→ The data:
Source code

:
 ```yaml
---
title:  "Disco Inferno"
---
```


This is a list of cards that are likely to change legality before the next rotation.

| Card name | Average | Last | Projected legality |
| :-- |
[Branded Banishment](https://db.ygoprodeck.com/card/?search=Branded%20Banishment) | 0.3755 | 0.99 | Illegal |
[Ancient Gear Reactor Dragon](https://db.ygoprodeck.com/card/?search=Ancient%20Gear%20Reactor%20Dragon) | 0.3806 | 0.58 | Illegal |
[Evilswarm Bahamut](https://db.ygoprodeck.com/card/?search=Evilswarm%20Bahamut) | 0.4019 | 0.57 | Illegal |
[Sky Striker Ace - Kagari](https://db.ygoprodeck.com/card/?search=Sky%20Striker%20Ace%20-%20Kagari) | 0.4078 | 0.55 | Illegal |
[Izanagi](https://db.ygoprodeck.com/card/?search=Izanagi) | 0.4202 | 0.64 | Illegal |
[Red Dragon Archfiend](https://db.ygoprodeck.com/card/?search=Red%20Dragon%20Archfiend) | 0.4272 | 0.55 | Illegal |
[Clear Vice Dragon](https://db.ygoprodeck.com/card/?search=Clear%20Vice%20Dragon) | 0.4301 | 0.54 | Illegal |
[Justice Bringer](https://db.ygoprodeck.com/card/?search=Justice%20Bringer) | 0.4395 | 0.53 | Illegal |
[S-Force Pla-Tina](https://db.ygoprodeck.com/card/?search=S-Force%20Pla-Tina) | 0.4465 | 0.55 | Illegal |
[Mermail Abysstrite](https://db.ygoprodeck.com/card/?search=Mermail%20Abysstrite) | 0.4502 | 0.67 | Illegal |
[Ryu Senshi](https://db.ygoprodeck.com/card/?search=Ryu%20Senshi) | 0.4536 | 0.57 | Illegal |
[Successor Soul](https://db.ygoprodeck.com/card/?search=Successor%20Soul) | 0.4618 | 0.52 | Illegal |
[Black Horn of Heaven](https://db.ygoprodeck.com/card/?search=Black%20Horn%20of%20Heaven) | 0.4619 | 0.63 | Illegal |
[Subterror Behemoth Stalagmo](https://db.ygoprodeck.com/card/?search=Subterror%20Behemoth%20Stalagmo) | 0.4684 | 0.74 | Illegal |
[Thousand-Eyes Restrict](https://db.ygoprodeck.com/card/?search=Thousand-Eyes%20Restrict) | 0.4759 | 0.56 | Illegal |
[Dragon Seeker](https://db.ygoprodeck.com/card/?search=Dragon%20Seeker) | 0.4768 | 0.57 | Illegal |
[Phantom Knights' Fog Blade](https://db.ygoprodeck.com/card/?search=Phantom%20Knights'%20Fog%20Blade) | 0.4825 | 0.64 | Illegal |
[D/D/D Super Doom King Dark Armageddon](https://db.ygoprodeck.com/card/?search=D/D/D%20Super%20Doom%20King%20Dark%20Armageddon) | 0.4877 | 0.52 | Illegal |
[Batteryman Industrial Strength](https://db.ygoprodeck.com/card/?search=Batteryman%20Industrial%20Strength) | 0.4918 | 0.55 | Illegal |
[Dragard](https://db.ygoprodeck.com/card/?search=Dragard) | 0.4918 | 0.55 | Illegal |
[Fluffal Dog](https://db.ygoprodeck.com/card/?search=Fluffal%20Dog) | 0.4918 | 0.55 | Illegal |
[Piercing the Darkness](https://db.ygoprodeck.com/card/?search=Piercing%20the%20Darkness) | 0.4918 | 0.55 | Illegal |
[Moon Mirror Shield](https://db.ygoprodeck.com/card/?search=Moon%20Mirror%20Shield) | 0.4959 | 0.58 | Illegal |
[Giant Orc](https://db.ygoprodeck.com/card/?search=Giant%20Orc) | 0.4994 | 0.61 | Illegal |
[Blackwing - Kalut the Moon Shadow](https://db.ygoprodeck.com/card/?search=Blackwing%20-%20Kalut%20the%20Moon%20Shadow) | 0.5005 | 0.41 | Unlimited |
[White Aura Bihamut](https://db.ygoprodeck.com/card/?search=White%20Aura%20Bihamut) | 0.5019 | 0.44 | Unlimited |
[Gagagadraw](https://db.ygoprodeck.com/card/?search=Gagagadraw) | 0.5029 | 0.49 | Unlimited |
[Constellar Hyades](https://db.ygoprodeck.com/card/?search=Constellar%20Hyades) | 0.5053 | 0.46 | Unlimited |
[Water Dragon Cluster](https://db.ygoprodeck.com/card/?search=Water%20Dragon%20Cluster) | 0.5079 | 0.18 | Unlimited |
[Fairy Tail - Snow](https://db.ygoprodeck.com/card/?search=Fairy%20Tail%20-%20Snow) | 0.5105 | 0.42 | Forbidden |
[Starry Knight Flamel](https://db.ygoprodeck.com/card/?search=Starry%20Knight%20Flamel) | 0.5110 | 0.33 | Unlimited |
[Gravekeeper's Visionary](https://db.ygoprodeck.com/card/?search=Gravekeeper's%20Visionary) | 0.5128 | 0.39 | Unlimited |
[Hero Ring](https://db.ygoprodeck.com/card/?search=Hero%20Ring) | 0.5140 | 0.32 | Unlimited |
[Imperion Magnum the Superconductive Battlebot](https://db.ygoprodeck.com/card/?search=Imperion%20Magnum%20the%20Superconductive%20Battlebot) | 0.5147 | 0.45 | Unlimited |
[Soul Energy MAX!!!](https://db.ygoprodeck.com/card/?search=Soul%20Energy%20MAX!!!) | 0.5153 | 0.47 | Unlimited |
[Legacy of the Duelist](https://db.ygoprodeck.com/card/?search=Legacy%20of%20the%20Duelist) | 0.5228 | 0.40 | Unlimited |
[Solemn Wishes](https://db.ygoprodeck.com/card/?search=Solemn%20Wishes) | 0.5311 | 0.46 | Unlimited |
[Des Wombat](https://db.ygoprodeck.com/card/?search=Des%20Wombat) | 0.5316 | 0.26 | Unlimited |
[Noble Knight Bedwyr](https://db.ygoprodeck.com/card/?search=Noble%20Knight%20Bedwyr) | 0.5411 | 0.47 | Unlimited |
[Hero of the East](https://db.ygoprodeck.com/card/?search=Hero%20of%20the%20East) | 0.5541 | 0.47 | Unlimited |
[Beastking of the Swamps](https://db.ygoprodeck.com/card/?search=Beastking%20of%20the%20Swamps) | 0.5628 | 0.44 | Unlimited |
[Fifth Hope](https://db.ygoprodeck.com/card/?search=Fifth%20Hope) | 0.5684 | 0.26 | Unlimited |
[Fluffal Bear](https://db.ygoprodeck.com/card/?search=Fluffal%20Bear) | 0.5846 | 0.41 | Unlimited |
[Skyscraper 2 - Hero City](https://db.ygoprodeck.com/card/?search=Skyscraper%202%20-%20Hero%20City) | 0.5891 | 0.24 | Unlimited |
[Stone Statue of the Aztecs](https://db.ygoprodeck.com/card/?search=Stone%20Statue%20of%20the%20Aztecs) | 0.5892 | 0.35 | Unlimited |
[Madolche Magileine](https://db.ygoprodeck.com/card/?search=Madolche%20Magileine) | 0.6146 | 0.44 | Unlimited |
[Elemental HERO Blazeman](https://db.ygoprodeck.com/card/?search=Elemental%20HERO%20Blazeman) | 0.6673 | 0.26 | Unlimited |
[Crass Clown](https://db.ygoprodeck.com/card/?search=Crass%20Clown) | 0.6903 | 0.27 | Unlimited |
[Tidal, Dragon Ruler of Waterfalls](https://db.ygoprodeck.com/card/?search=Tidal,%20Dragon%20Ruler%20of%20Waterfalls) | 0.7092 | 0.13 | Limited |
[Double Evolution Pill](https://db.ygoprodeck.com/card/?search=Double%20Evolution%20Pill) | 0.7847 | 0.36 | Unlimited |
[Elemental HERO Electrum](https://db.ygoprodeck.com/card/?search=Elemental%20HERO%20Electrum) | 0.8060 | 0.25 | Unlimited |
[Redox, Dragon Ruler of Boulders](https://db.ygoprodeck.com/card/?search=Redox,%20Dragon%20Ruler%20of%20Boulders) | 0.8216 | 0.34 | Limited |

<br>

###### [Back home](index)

→ Work instructions: Only the number should be given: how many lines of the data contain the word "Ruler"?

→ Answer to this exercise: 2